BEGIN Records supplied

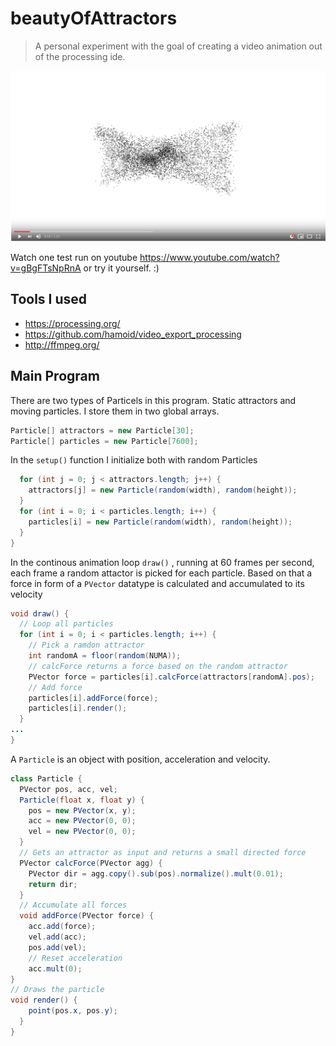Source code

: # beautyOfAttractors 
> A personal experiment with the goal of creating a video animation out of the processing ide.

![beautyOfAttractors](/Capture.png)

Watch one test run on youtube https://www.youtube.com/watch?v=gBgFTsNpRnA or try it yourself. :)

## Tools I used
* https://processing.org/
* https://github.com/hamoid/video_export_processing
* http://ffmpeg.org/

## Main Program

There are two types of Particels in this program. Static attractors and moving particles. I store them in two global arrays.

```java
Particle[] attractors = new Particle[30];
Particle[] particles = new Particle[7600];
```
In the ``setup()`` function I initialize both with random Particles

```java
  for (int j = 0; j < attractors.length; j++) {
    attractors[j] = new Particle(random(width), random(height));
  }
  for (int i = 0; i < particles.length; i++) {
    particles[i] = new Particle(random(width), random(height));
  }
}
```
In the continous animation loop ``draw()`` , running at 60 frames per second, each frame a random attactor is picked for each particle. Based on that a force in form of a ``PVector`` datatype is calculated and accumulated to its velocity

```java
void draw() {
  // Loop all particles
  for (int i = 0; i < particles.length; i++) {
    // Pick a ramdon attractor
    int randomA = floor(random(NUMA));
    // calcForce returns a force based on the random attractor
    PVector force = particles[i].calcForce(attractors[randomA].pos);
    // Add force
    particles[i].addForce(force);
    particles[i].render();
  }
...
}
```

A ``Particle`` is an object with position, acceleration and velocity. 

```java
class Particle {
  PVector pos, acc, vel;
  Particle(float x, float y) {
    pos = new PVector(x, y);
    acc = new PVector(0, 0);
    vel = new PVector(0, 0);
  }
  // Gets an attractor as input and returns a small directed force
  PVector calcForce(PVector agg) {
    PVector dir = agg.copy().sub(pos).normalize().mult(0.01);
    return dir;
  }
  // Accumulate all forces
  void addForce(PVector force) {
    acc.add(force);
    vel.add(acc);
    pos.add(vel);
    // Reset acceleration
    acc.mult(0);
}
// Draws the particle
void render() {
    point(pos.x, pos.y);
  }
}
```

END Records supplied

Read through the entries and copy every line that includes "randomA".

Solution for this task:
    int randomA = floor(random(NUMA));
    PVector force = particles[i].calcForce(attractors[randomA].pos);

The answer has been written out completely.